Throughout my twenty-one years I have wondered what this world would be like without all the advertisements. I mean it has taken over shows we watch, it has been integrated into our social media apps and even scattered throughout the Internet and on buildings. I cannot go ten minutes let alone a whole day without seeing an ad for something. Companies and people spend billions and billions of dollars in order to have a lot of ads placed where people would notice them quickly and be interested in it right away. It used to be ads in a newspaper and now with all the rapidly advancing technology it has moved to being digital ads and interrupts what we do online or on an app. 

The ads on social media have been advancing constantly. I can’t scroll through 10 posts on Instagram without having at least one or more advertisements for something. Same goes with Facebook. I see more ads than I do with posts from my family and friends. On Snapchat, when I am watching one of the many stories on the discover page that are not from my friends or family, they have snuck in ads in the middle. So if I am watching a story and it’s in multiple parts there would be an ad just when the story was getting interesting. YouTube is even on the advertisement bandwagon. We can’t even watch a video without there being an ad in the beginning or multiple ones throughout the video which only makes it longer. Sometimes there are more than one ad in before we start the video and maybe they will have the button to skip the ads but not all of the videos do which can get very annoying. The tricky thing with ads that are digital now is that there is some type of algorithm that takes in whatever you have searched or looked at online and the next time you see an ad it will be about or the area of whatever you look or search for online. I was recently looking at a bracelet that can help calm anxiety and once I was done looking at them I went onto Instagram and the company that sold those bracelets were in almost every ad I saw. It only took a couple seconds for the algorithm to spew out all these different ads about the bracelets, the company, or even with other things that lowers anxiety. 

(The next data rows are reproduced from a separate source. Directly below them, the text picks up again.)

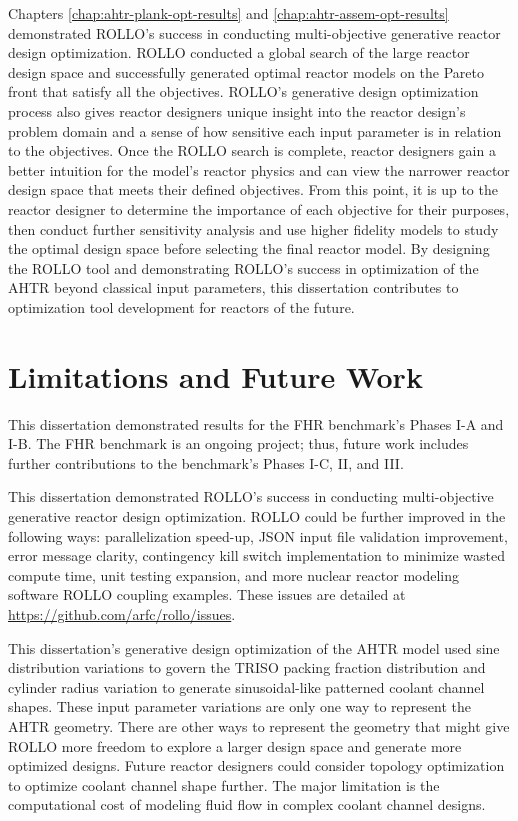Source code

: Chapters \ref{chap:ahtr-plank-opt-results} and \ref{chap:ahtr-assem-opt-results} 
demonstrated \gls{ROLLO}'s success in conducting multi-objective generative reactor 
design optimization. 
\gls{ROLLO} conducted a global search of the large reactor design space and successfully 
generated optimal reactor models on the Pareto front that satisfy all the objectives. 
\gls{ROLLO}'s generative design optimization process also gives reactor designers 
unique insight into the reactor design's problem domain and a sense of how 
sensitive each input parameter is in relation to the objectives. 
Once the \gls{ROLLO} search is complete, reactor designers gain a better intuition for 
the model's reactor physics and can view the narrower reactor design space that meets 
their defined objectives.   
From this point, it is up to the reactor designer to determine the importance of each 
objective for their purposes, then conduct further sensitivity analysis and 
use higher fidelity models to study the optimal design space before selecting 
the final reactor model.
By designing the \gls{ROLLO} tool and demonstrating \gls{ROLLO}'s success in 
optimization of the \gls{AHTR} beyond classical input parameters, this dissertation 
contributes to optimization tool development for reactors of the future. 

\section{Limitations and Future Work}
This dissertation demonstrated results for the \gls{FHR} benchmark's Phases I-A and I-B.
The \gls{FHR} benchmark is an ongoing project; thus, future work includes further 
contributions to the benchmark's Phases I-C, II, and III. 

This dissertation demonstrated \gls{ROLLO}'s success in conducting multi-objective 
generative reactor design optimization. 
\gls{ROLLO} could be further improved in the following ways: parallelization speed-up, 
JSON input file validation improvement, error message clarity, contingency kill 
switch implementation to minimize wasted compute time, unit testing expansion, 
and more nuclear reactor modeling software \gls{ROLLO} coupling examples.  
These issues are detailed at \url{https://github.com/arfc/rollo/issues}.

This dissertation's generative design optimization of the \gls{AHTR} model used sine 
distribution variations to govern the \gls{TRISO} packing fraction distribution and  
cylinder radius variation to generate sinusoidal-like patterned coolant channel shapes. 
These input parameter variations are only one way to represent the \gls{AHTR} 
geometry. 
There are other ways to represent the geometry that might give \gls{ROLLO} more 
freedom to explore a larger design space and generate more optimized designs. 
Future reactor designers could consider topology optimization to optimize coolant 
channel shape further.
The major limitation is the computational cost of modeling fluid flow in complex 
coolant channel designs. 

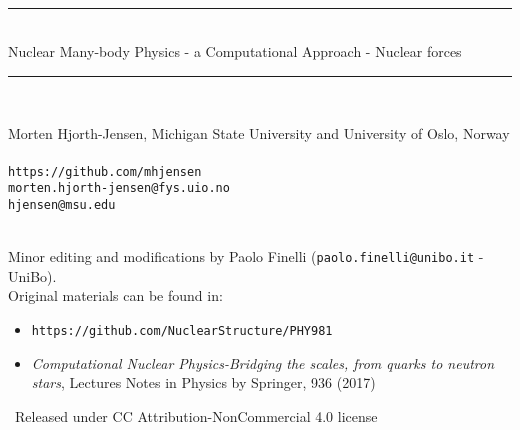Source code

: \documentclass[graybox,sectrefs,envcountresetchap,open=right]{svmonodo}
\begin{document}






\frontmatter
\setcounter{page}{3}
\pagestyle{headings}



\thispagestyle{empty}
\hbox{\ \ }
\vfill
\begin{center}
{\huge{\bfseries{
\begin{spacing}{1.25}
{\rule{\linewidth}{0.5mm}} \\[0.4cm]
{Nuclear Many-body Physics \quad \quad - a Computational Approach - Nuclear forces}
\\[0.4cm] {\rule{\linewidth}{0.5mm}} \\[1.5cm]
\end{spacing}
}}}


\vspace{2.5cm}

{\Large\textsf{Morten Hjorth-Jensen, Michigan State University and University of Oslo, Norway${}^{}$}}\\~\\{\tt https://github.com/mhjensen}\\
{\tt morten.hjorth-jensen@fys.uio.no}\\ {\tt hjensen@msu.edu}\\ [3mm]

\ \\ [2mm]
\vspace{1.5cm}
\begin{flushleft}
Minor editing and modifications by Paolo Finelli ({\tt paolo.finelli@unibo.it} - UniBo).\\
Original materials can be found in:
\begin{itemize}
\item {\tt https://github.com/NuclearStructure/PHY981}
\item {\it  Computational Nuclear Physics-Bridging the scales, from quarks to neutron stars}, Lectures Notes in Physics by Springer, 936 (2017)
\end{itemize}
\vspace{.5cm} 
\textcopyright~Released under CC Attribution-NonCommercial 4.0 license
\end{flushleft}




\end{center}
\vfill
\clearpage
\end{document}
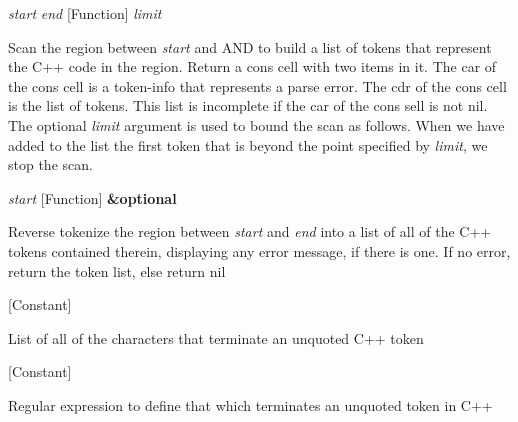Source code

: \vspace{1em}
\noindent
{}
\usebox{\funcname}\emph{start} \emph{end}
 \hfill [Function]
\hspace*{\wd\funcname}\emph{limit}

\begin{doc-string}
Scan the region between \emph{start} and AND to build a list of tokens that represent the C++
code in the region.  Return a cons cell with two items in it.  The car of the cons cell
is a token-info that represents a parse error.  The cdr of the cons cell is the list of
tokens.  This list is incomplete if the car of the cons sell is not nil.  The optional
\emph{limit} argument is used to bound the scan as follows.  When we have added to the list the
first token that is beyond the point specified by \emph{limit}, we stop the scan.
\end{doc-string}

\vspace{1em}
\noindent
{}
\usebox{\funcname}\emph{start}
 \hfill [Function]
\hspace*{\wd\funcname}\textbf{\&optional}
\hspace*{\wd\funcname}

\begin{doc-string}
Reverse tokenize the region between \emph{start} and \emph{end} into a list of all of the C++
tokens contained therein, displaying any error message, if there is one.  If no
error, return the token list, else return nil
\end{doc-string}

\vspace{1em}
\noindent
{}
\usebox{\funcname}
 \hfill [Constant]

\begin{doc-string}
List of all of the characters that terminate an unquoted C++ token
\end{doc-string}

\vspace{1em}
\noindent
{}
\usebox{\funcname}
 \hfill [Constant]

\begin{doc-string}
Regular expression to define that which terminates an unquoted token in C++
\end{doc-string}

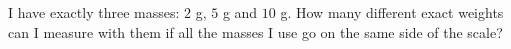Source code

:I have exactly three masses: $2$ g, $5$ g and $10$ g. How many different exact weights can I measure with them if all the masses I use go on the same side of the scale?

Television shows nowadays are mostly taken up by commercials which are just more forms of advertisements that is suffocating the human race. I mean I have always made the joke saying that thirty minute shows are really like fifteen minutes long because commercials take up the majority of what we actually watch. The commercials are always strategically placed as well. They always appear right when something is about to happen and the audience is left on a cliffhanger or whenever something big happens. This is mainly due to the fact that they know that the viewers are going to keep watching to see what happens to the characters because they need to know what is going to happen before they can go about their lives. However, things have been changing. Now people can pay extra money to have ads removed or they are moving away from cable TV to streaming services like Netflix where there are no ads at all just to be free from all of the marketing tactics. 

Cal Newport states in his book Digital Minimalism: Choosing a Focused Life in a Noisy World that the attention economy has become a profitable power in the world and that technology specifically smartphones at big companies like Apple has helped this happen because it has been able to target specific advertisements to specific people. Now with everyone being addicted to their phones and social media in a way, it had allowed digital advertising to grow and grow. 

Digital marketing has become very powerful and it’s all thanks to us as humans and our addiction with technology and our phones especially. According to Cal Newport in his book of Deep Work: Rules for Focused Success in a Distracted World, he states that “the services like email, the Internet, or even all of the social media apps, are engineered to be addictive — robbing time and attention from activities that more directly support your professional and personal goals…” He goes on to mention how we should be using “The Craftsman Approach to Tool Selection which is “to identify the core factors that determine success and happiness in your professional and personal life. Adopt a tool only if its positive impacts on these factors substantially outweigh its negative impacts.” I one thousand percent agree with both statements. The different services that we now have the access to like social media has made us become severely addicted to it and distracting us a lot of the time from the happiness and success we want to get from our careers or anywhere in our personal lives. I cannot see anywhere in the near future where everyone will get rid of the services where it makes their lives worse or have no use of it. Yes, many people have done it but the majority hasn’t and it’s mainly due to their job needing them or FOMO (Fear Of Missing Out) where they are worried they will miss something really big or cool once they get rid of it. In an article called “How Much Time Do People Spend on Social Media,” Evan Asano states “Astonishingly, the average person will spend nearly two hours (approximately 116 minutes) on social media every day, which translates to a total of 5 years and 4 months spent over a lifetime.” That’s a lot of time spent on social media when we could be spending it bettering our lives and it is how the marketing companies get to us with their digital advertisements since they know we spend the majority of our lives on social media. Overall, the advertising industry is hugely successful, powerful, and completely disrupting and annoying in our lives and we have ourselves to thank for it.